Reclaimed wastewater should be more affordable than fresh water in order to make reclaimed wastewater more attractive to potential users, at least for early adopters. An important challenge for the reuse of wastewater is that the payback period of reuse projects in the short-term is high and it is only feasible in the long-term.

Corporate and organizational barriers

The responsibility of different institutions in water management and the fragmentation of authority is another obstacle that needs to be overcome in order to progress in reuse projects.

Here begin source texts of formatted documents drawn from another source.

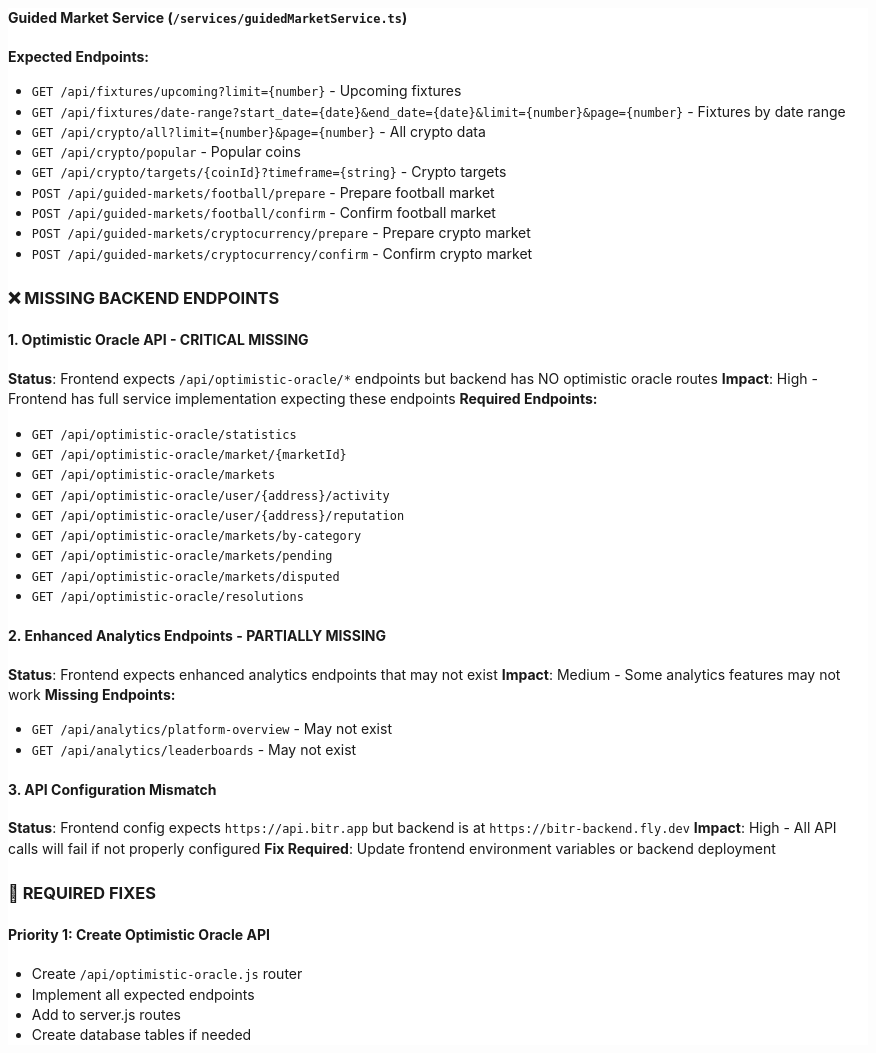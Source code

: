 
#### **Guided Market Service** (`/services/guidedMarketService.ts`)
**Expected Endpoints:**
- `GET /api/fixtures/upcoming?limit={number}` - Upcoming fixtures
- `GET /api/fixtures/date-range?start_date={date}&end_date={date}&limit={number}&page={number}` - Fixtures by date range
- `GET /api/crypto/all?limit={number}&page={number}` - All crypto data
- `GET /api/crypto/popular` - Popular coins
- `GET /api/crypto/targets/{coinId}?timeframe={string}` - Crypto targets
- `POST /api/guided-markets/football/prepare` - Prepare football market
- `POST /api/guided-markets/football/confirm` - Confirm football market
- `POST /api/guided-markets/cryptocurrency/prepare` - Prepare crypto market
- `POST /api/guided-markets/cryptocurrency/confirm` - Confirm crypto market

### ❌ **MISSING BACKEND ENDPOINTS**

#### **1. Optimistic Oracle API** - **CRITICAL MISSING**
**Status**: Frontend expects `/api/optimistic-oracle/*` endpoints but backend has NO optimistic oracle routes
**Impact**: High - Frontend has full service implementation expecting these endpoints
**Required Endpoints:**
- `GET /api/optimistic-oracle/statistics`
- `GET /api/optimistic-oracle/market/{marketId}`
- `GET /api/optimistic-oracle/markets`
- `GET /api/optimistic-oracle/user/{address}/activity`
- `GET /api/optimistic-oracle/user/{address}/reputation`
- `GET /api/optimistic-oracle/markets/by-category`
- `GET /api/optimistic-oracle/markets/pending`
- `GET /api/optimistic-oracle/markets/disputed`
- `GET /api/optimistic-oracle/resolutions`

#### **2. Enhanced Analytics Endpoints** - **PARTIALLY MISSING**
**Status**: Frontend expects enhanced analytics endpoints that may not exist
**Impact**: Medium - Some analytics features may not work
**Missing Endpoints:**
- `GET /api/analytics/platform-overview` - May not exist
- `GET /api/analytics/leaderboards` - May not exist

#### **3. API Configuration Mismatch**
**Status**: Frontend config expects `https://api.bitr.app` but backend is at `https://bitr-backend.fly.dev`
**Impact**: High - All API calls will fail if not properly configured
**Fix Required**: Update frontend environment variables or backend deployment

### 🔧 **REQUIRED FIXES**

#### **Priority 1: Create Optimistic Oracle API**
- Create `/api/optimistic-oracle.js` router
- Implement all expected endpoints
- Add to server.js routes
- Create database tables if needed
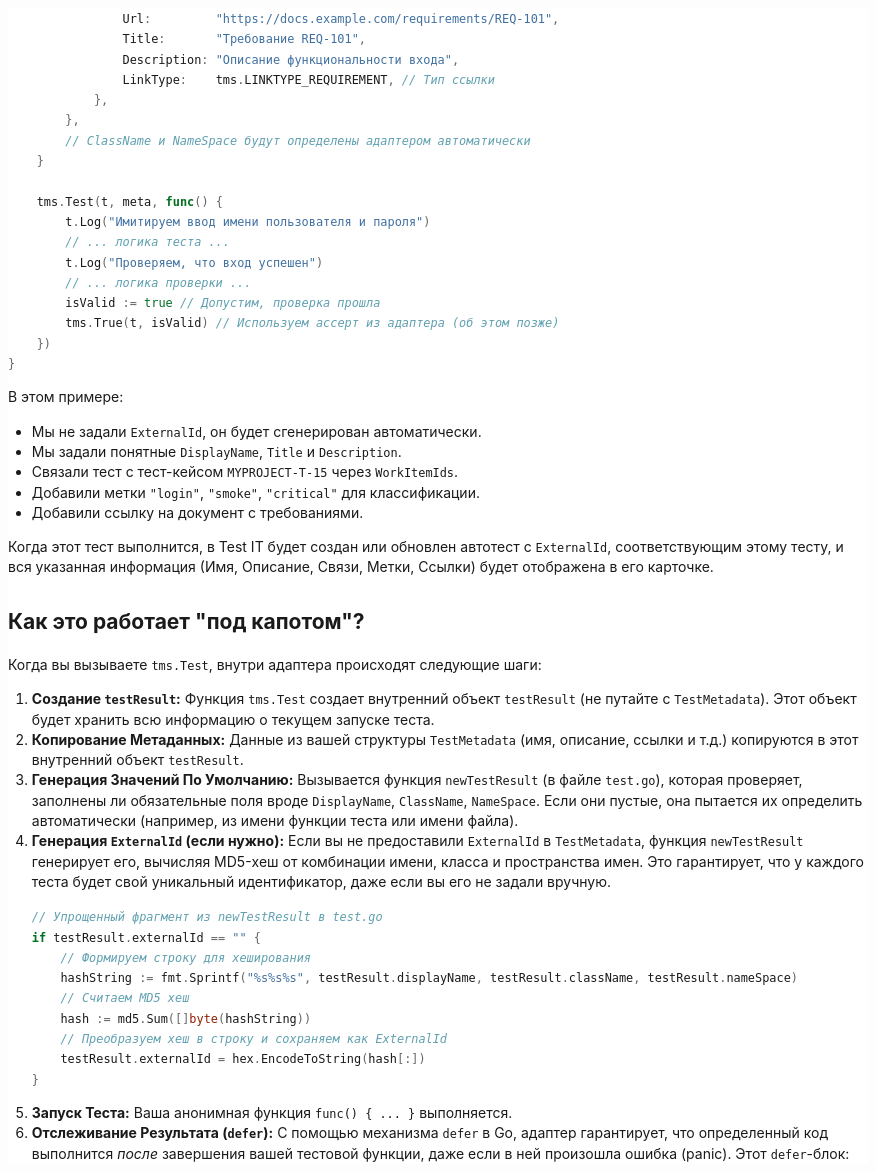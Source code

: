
 ```go
				Url:         "https://docs.example.com/requirements/REQ-101",
				Title:       "Требование REQ-101",
				Description: "Описание функциональности входа",
				LinkType:    tms.LINKTYPE_REQUIREMENT, // Тип ссылки
			},
		},
		// ClassName и NameSpace будут определены адаптером автоматически
	}

	tms.Test(t, meta, func() {
		t.Log("Имитируем ввод имени пользователя и пароля")
		// ... логика теста ...
		t.Log("Проверяем, что вход успешен")
		// ... логика проверки ...
		isValid := true // Допустим, проверка прошла
		tms.True(t, isValid) // Используем ассерт из адаптера (об этом позже)
	})
}

```

В этом примере:
*   Мы не задали `ExternalId`, он будет сгенерирован автоматически.
*   Мы задали понятные `DisplayName`, `Title` и `Description`.
*   Связали тест с тест-кейсом `MYPROJECT-T-15` через `WorkItemIds`.
*   Добавили метки `"login"`, `"smoke"`, `"critical"` для классификации.
*   Добавили ссылку на документ с требованиями.

Когда этот тест выполнится, в Test IT будет создан или обновлен автотест с `ExternalId`, соответствующим этому тесту, и вся указанная информация (Имя, Описание, Связи, Метки, Ссылки) будет отображена в его карточке.

## Как это работает "под капотом"?

Когда вы вызываете `tms.Test`, внутри адаптера происходят следующие шаги:

1.  **Создание `testResult`:** Функция `tms.Test` создает внутренний объект `testResult` (не путайте с `TestMetadata`). Этот объект будет хранить всю информацию о текущем запуске теста.
2.  **Копирование Метаданных:** Данные из вашей структуры `TestMetadata` (имя, описание, ссылки и т.д.) копируются в этот внутренний объект `testResult`.
3.  **Генерация Значений По Умолчанию:** Вызывается функция `newTestResult` (в файле `test.go`), которая проверяет, заполнены ли обязательные поля вроде `DisplayName`, `ClassName`, `NameSpace`. Если они пустые, она пытается их определить автоматически (например, из имени функции теста или имени файла).
4.  **Генерация `ExternalId` (если нужно):** Если вы не предоставили `ExternalId` в `TestMetadata`, функция `newTestResult` генерирует его, вычисляя MD5-хеш от комбинации имени, класса и пространства имен. Это гарантирует, что у каждого теста будет свой уникальный идентификатор, даже если вы его не задали вручную.
    ```go
    // Упрощенный фрагмент из newTestResult в test.go
    if testResult.externalId == "" {
        // Формируем строку для хеширования
        hashString := fmt.Sprintf("%s%s%s", testResult.displayName, testResult.className, testResult.nameSpace)
        // Считаем MD5 хеш
        hash := md5.Sum([]byte(hashString))
        // Преобразуем хеш в строку и сохраняем как ExternalId
        testResult.externalId = hex.EncodeToString(hash[:])
    }
    ```
5.  **Запуск Теста:** Ваша анонимная функция `func() { ... }` выполняется.
6.  **Отслеживание Результата (`defer`):** С помощью механизма `defer` в Go, адаптер гарантирует, что определенный код выполнится *после* завершения вашей тестовой функции, даже если в ней произошла ошибка (panic). Этот `defer`-блок: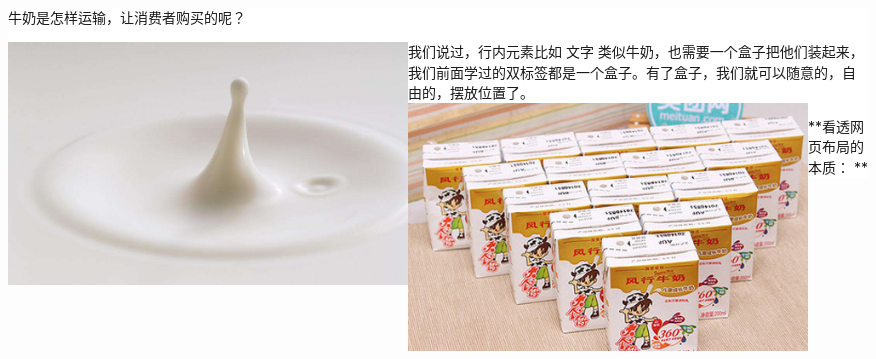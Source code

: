 

牛奶是怎样运输，让消费者购买的呢？

<img src="././media/niu.jpg" width="400" align="left"/>
我们说过，行内元素比如 文字 类似牛奶，也需要一个盒子把他们装起来，我们前面学过的双标签都是一个盒子。有了盒子，我们就可以随意的，自由的，摆放位置了。
<img src="././media/m.jpg" width="400"  align="left" />



**看透网页布局的本质：  **
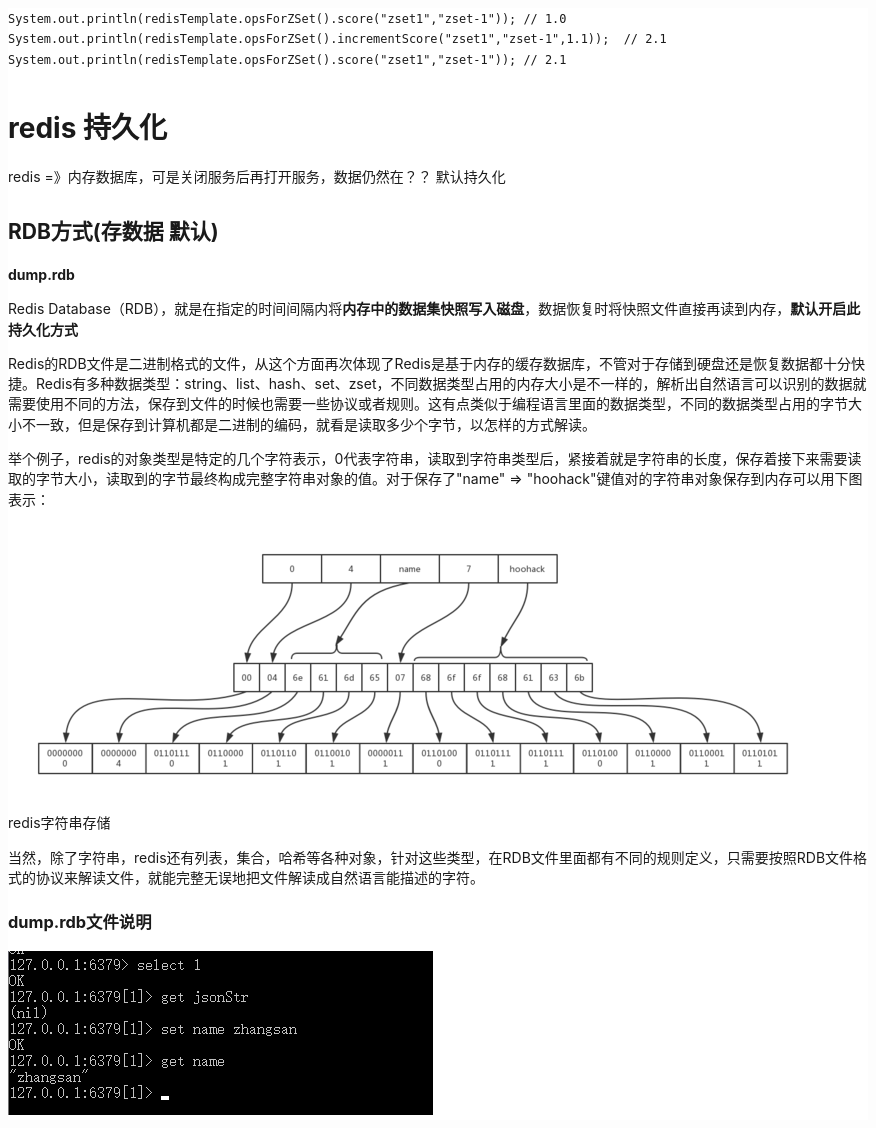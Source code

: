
   ```
  System.out.println(redisTemplate.opsForZSet().score("zset1","zset-1")); // 1.0
  System.out.println(redisTemplate.opsForZSet().incrementScore("zset1","zset-1",1.1));  // 2.1
  System.out.println(redisTemplate.opsForZSet().score("zset1","zset-1")); // 2.1
  ```





# redis 持久化

redis =》内存数据库，可是关闭服务后再打开服务，数据仍然在？？   默认持久化

## RDB方式(存数据 默认)

**dump.rdb**

Redis Database（RDB），就是在指定的时间间隔内将**内存中的数据集快照写入磁盘**，数据恢复时将快照文件直接再读到内存，**默认开启此持久化方式**

Redis的RDB文件是二进制格式的文件，从这个方面再次体现了Redis是基于内存的缓存数据库，不管对于存储到硬盘还是恢复数据都十分快捷。Redis有多种数据类型：string、list、hash、set、zset，不同数据类型占用的内存大小是不一样的，解析出自然语言可以识别的数据就需要使用不同的方法，保存到文件的时候也需要一些协议或者规则。这有点类似于编程语言里面的数据类型，不同的数据类型占用的字节大小不一致，但是保存到计算机都是二进制的编码，就看是读取多少个字节，以怎样的方式解读。

举个例子，redis的对象类型是特定的几个字符表示，0代表字符串，读取到字符串类型后，紧接着就是字符串的长度，保存着接下来需要读取的字节大小，读取到的字节最终构成完整字符串对象的值。对于保存了"name" => "hoohack"键值对的字符串对象保存到内存可以用下图表示：

![avatar](images/redis_hoohack.png)



redis字符串存储

当然，除了字符串，redis还有列表，集合，哈希等各种对象，针对这些类型，在RDB文件里面都有不同的规则定义，只需要按照RDB文件格式的协议来解读文件，就能完整无误地把文件解读成自然语言能描述的字符。



### dump.rdb文件说明



![1569812559029](images/1569812559029.png)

The following issues were noticed when examining the current status of water reclamation and reuse in Turkey:

  • 1.

    Failure to understand the legal regulations given in the ‘Notification on Wastewater Treatment Plants Technical Procedures’.

  • 2.

    The legal criteria given in the Notification are not very suitable for Turkey, having been created directly from the guidelines given in EPA (2004).

  • 3.

    Failure to adopt a ‘fit for purpose’ approach to the treatment.

  • 4.

    Priorities of WWTPs are for solely meeting discharge standards, and reclamation and reuse are not considered.

  • 5.

    Design of WWTPs with reuse processes without customer analysis or needs.

  • 6.

    No cost–benefit analysis for each reuse facility.

  • 7.

    Unpredictable water quality with existing technologies.

  • 8.

    Irregular operation and frequent failure of UV disinfection systems due to occasional operational problems in WWTPs.

  • 9.

    Lack of qualified personnel.

Suggestions for improving the water reuse rate in Turkey can be listed as follows:

  • 1.

    The uncontrolled and free use of groundwater, which is a strategic resource, for industrial and agricultural purposes should be legally prohibited.

  • 2.

    Incentive policies for industries reusing the reclaimed wastewater should be promoted.

  • 3.

    In order to promote the use of treated domestic/urban wastewater for agricultural irrigation purposes, additional support and incentives should be given to the farmers who produce by using wastewater in irrigation in the Agricultural Support Program by the Ministry of Food, Agriculture and Livestock. In addition, in order to eliminate the existing negative public perception, the pilot projects should be carried out in the Research Institutes of the Ministry of Food, Agriculture and Livestock and the results of these studies should be disseminated.

  • 4.

    Policies should be developed to reduce initial investment costs by encouraging the domestic production of filtration, disinfection and membrane processes.

  • 5.

    In order to discharge wastewater to drinking water sources/groundwater and to reuse from these sources, it is necessary to adopt a new regulation in the national regulation and to facilitate limit values and permits to ensure that the reuse is healthy, sustainable and widespread.

  • 6.

    Water use in industry will increase in line with the targets for Turkey in 2023. In addition to the reuse of reclaimed wastewater in industry, studies and arrangements should be made in order to increase the reuse of industrial effluents after the production process.

  • 7.

    Training/workshop activities about water reuse should be carried out at a national scale.

ACKNOWLEDGEMENTS

This study was prepared with the data obtained from two Projects of ‘Determination of the Current Status of Domestic/Urban Wastewater Treatment Plants and Determining the Need for Revision (TURAAT)’ and ‘Reuse of Treated Wastewater’, carried out by the Ministry of Environment and Urbanization and Selcuk University. We, as a project team, would like to thank the Ministry of Environment and Urbanization.